A Black Swan of a Controversy

Natalie Portman’s Oscar-winning performance in Black Swan has come under fire recently. How much of the complicated dance sequences did she really perform herself? How much was performed by a dancing double? Sarah Lane, the double, came forward and said that Portman only performed about five person of the dance numbers. Fox Searchlight, director Darren Arnofsky, and Mila Kunis have all defended Portman’s performance.

Lane has written a compelling post about the rigorous demands of ballet and what a film like Black Swan means for the ballet world in the Wall Street Journal. She writes: “My only wish is that Natalie, Darren and certain others who worked closely on the movie, could have grasped the beauty and the heart of true ballet. If they had, they would have advocated for this art more and given the real dancers the credit that they deserve.”

Is Lane justified to bring her concerns to the media?  To an extent, yes. She obviously feels as though she has been cast aside by the film’s producers in favor of Portman, the star who went on to win the industry’s biggest award. Lane feels that the media is the only place she can turn to justify her concerns and gain any sort credit.

But there is an oversight in Lane’s commentary. She seems to have seen a different version of Black Swan than I did.
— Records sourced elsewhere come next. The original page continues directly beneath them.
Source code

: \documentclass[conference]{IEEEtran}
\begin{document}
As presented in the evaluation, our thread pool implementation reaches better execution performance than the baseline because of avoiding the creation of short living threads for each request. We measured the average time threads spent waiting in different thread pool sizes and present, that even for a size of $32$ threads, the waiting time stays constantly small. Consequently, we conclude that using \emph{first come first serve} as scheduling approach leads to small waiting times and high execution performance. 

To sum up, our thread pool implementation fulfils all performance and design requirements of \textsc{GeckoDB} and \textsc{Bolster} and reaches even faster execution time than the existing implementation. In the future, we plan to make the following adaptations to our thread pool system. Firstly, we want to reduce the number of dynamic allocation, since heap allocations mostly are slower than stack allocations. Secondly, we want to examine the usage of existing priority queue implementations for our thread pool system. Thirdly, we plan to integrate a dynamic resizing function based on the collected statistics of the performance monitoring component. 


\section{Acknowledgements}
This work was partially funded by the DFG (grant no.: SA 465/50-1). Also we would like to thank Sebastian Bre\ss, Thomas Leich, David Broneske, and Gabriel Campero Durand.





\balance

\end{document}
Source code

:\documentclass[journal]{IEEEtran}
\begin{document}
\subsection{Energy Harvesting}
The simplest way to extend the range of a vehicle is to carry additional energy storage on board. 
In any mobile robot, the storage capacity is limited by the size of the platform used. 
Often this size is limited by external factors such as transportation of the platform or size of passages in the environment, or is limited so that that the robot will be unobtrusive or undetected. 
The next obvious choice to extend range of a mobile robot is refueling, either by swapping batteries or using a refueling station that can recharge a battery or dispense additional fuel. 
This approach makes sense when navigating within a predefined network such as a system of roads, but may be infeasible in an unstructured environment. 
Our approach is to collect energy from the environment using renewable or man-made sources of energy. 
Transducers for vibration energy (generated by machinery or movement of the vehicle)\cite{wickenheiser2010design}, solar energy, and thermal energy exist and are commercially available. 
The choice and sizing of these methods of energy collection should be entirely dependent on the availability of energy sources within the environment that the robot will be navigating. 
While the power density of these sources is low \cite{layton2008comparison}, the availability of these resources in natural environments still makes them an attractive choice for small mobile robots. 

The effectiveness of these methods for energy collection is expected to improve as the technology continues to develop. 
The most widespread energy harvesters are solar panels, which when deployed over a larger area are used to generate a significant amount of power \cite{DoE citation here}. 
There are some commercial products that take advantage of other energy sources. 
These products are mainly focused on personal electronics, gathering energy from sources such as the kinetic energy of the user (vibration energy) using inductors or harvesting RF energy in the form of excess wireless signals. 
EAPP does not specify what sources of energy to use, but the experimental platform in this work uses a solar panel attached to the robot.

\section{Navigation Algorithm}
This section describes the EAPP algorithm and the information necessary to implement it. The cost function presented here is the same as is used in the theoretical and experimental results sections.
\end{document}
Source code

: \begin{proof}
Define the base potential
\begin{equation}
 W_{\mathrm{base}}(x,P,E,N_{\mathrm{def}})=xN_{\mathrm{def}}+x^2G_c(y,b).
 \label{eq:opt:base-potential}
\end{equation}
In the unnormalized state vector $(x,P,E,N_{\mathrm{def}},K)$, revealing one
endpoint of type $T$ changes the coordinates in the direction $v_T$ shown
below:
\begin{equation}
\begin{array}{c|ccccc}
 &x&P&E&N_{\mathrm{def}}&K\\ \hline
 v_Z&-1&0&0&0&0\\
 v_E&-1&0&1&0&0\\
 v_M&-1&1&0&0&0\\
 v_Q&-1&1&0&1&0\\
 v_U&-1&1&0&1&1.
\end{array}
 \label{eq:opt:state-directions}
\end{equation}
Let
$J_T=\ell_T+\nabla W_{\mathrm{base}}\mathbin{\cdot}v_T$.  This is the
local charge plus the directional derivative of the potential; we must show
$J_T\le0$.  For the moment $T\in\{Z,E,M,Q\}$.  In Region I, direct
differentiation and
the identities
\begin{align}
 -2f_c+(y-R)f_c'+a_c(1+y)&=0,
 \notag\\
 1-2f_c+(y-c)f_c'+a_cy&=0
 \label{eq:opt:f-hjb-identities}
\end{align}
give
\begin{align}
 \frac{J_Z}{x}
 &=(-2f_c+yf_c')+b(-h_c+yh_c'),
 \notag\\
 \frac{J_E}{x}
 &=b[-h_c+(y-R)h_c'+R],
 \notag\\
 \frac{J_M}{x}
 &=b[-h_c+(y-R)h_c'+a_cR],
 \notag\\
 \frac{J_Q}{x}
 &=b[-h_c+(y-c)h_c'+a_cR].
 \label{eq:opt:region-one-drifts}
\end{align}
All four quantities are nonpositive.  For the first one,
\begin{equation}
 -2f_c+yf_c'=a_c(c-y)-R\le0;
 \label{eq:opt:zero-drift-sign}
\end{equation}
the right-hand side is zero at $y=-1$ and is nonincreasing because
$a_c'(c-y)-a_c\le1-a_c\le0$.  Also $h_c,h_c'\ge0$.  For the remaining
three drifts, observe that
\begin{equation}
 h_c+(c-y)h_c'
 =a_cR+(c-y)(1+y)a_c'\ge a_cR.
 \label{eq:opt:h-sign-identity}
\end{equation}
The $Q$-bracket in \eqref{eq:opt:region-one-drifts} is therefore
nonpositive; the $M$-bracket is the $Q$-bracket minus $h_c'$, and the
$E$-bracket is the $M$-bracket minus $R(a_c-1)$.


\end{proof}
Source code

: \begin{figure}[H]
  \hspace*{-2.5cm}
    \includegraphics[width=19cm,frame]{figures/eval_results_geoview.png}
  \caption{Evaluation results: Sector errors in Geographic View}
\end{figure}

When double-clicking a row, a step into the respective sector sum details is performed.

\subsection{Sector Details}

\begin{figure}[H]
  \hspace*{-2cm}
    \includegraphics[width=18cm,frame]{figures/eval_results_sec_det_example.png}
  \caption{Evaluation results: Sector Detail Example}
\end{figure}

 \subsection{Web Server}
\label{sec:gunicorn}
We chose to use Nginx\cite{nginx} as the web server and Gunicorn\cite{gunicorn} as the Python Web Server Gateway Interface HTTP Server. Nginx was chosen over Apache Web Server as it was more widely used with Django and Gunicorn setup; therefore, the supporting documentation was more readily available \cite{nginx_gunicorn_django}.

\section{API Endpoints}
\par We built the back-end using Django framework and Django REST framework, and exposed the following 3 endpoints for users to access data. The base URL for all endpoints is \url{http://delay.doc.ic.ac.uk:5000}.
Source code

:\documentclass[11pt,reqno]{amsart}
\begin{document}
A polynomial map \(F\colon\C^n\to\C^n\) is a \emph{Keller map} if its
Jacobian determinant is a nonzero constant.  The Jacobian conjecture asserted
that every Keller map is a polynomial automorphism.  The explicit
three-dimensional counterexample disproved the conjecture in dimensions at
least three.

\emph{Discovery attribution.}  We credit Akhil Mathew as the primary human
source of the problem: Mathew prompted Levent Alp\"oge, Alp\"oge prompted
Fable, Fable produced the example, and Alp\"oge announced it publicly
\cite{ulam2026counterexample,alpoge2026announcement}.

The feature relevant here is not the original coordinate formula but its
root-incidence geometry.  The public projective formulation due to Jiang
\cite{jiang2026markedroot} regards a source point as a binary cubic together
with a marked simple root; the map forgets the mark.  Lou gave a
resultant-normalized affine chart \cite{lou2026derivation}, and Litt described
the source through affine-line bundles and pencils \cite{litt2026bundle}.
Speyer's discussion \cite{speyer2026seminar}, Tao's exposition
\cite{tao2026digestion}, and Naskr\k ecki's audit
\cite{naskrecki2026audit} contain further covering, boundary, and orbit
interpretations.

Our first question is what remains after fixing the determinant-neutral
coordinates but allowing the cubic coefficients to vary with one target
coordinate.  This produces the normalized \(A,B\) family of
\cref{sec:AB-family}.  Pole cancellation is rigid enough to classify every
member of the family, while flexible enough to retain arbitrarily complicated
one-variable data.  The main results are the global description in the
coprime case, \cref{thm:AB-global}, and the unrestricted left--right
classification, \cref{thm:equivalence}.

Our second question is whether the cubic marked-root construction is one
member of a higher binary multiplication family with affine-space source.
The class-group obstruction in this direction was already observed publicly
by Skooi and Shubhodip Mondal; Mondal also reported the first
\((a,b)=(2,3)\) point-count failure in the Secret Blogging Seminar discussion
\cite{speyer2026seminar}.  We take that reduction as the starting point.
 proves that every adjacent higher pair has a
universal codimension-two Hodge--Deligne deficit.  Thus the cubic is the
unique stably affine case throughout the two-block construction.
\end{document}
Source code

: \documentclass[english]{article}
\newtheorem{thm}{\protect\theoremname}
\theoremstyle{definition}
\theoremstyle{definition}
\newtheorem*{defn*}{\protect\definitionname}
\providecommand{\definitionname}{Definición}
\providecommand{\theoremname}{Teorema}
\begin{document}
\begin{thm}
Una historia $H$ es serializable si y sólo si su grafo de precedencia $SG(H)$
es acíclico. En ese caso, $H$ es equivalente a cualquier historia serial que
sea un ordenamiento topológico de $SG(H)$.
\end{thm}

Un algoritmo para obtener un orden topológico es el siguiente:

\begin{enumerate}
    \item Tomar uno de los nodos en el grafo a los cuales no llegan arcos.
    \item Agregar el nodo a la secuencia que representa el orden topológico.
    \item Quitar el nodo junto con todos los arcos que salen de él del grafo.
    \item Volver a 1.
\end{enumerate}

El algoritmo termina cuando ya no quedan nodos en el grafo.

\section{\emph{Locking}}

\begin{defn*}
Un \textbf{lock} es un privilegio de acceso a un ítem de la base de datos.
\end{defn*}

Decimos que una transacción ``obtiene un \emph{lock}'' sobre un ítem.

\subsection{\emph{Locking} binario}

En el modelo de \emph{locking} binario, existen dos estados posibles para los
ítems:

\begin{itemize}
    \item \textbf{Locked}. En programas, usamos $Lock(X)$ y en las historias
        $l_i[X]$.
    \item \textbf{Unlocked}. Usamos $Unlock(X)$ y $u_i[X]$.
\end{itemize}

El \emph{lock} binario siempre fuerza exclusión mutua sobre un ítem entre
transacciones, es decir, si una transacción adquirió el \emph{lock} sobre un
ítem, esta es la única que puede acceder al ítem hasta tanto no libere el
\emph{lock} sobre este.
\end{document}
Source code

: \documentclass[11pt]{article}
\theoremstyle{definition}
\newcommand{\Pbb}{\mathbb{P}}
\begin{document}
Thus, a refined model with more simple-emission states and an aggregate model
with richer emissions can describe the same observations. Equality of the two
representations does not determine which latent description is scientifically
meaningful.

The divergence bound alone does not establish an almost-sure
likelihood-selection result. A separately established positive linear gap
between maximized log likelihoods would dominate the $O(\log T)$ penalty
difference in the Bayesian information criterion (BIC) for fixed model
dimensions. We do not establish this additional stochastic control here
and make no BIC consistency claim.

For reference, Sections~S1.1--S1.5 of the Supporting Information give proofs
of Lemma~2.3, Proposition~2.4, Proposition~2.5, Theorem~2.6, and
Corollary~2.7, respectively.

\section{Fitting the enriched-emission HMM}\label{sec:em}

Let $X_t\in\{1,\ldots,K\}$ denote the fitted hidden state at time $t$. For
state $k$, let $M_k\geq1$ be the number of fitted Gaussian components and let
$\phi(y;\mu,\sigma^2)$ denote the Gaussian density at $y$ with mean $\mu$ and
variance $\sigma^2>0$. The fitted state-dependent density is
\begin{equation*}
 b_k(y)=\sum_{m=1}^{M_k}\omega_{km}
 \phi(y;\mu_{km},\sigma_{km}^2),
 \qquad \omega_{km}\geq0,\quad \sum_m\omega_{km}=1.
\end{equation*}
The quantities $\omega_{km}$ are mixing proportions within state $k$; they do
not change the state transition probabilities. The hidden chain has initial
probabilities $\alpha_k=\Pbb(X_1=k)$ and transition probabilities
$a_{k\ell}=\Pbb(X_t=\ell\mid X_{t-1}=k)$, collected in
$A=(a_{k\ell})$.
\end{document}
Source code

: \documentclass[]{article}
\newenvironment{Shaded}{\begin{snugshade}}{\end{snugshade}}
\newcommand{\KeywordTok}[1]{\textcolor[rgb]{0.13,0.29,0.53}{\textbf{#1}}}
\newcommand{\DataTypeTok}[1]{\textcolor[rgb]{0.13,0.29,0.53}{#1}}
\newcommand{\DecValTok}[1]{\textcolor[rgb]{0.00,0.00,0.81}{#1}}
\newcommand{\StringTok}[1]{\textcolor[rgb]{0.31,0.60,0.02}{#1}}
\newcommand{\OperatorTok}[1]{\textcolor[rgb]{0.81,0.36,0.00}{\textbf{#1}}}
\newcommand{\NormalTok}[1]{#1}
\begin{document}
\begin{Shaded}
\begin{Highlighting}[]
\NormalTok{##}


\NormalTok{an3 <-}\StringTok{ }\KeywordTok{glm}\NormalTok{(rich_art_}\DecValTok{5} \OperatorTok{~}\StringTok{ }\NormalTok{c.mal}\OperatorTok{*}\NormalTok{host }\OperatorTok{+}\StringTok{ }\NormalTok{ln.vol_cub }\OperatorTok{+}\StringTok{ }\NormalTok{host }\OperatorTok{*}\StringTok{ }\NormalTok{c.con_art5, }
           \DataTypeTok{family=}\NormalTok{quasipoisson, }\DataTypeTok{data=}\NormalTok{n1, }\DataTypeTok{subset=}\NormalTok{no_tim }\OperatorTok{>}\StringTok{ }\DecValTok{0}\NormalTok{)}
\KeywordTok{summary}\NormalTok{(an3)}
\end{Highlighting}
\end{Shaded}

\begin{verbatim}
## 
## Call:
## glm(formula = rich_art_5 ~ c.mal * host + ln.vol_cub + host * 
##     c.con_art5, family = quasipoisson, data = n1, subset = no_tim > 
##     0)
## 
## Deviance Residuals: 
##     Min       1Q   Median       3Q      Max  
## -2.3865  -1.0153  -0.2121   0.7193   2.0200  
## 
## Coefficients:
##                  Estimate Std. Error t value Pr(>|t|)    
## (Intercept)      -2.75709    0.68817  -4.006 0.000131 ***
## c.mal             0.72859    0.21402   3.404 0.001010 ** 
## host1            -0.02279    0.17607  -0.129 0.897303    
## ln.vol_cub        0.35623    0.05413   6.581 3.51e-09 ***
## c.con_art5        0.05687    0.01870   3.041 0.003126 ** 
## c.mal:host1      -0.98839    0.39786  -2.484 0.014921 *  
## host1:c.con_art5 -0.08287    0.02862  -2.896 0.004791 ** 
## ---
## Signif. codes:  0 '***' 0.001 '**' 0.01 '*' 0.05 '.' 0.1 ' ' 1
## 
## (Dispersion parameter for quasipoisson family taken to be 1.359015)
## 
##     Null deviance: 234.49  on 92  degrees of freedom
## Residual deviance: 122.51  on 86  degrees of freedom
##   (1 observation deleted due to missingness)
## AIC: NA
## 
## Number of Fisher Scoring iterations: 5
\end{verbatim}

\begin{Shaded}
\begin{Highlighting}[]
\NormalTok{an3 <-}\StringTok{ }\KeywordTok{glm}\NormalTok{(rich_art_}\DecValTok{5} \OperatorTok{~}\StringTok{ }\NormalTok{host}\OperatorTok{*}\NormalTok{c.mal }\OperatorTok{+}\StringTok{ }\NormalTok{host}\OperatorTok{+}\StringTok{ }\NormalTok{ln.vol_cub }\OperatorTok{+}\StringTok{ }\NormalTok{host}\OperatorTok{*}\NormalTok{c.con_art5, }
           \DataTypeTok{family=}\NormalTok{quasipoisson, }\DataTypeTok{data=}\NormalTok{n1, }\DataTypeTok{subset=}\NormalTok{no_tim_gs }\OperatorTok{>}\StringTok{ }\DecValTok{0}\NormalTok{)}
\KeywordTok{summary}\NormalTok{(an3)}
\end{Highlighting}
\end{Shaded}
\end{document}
Yes, Black Swan is about the beauty and heart of true ballet; there is no doubt that the film captures and respects this notion.  But it is also a highly nuanced and intricate film about, for instance, the decaying female body, mental instability, sexual repression, and personal desire. Ballet serves, in many ways, a metaphor for all of this. On top of all this, Black Swan is a feast of special effects and visual creativity.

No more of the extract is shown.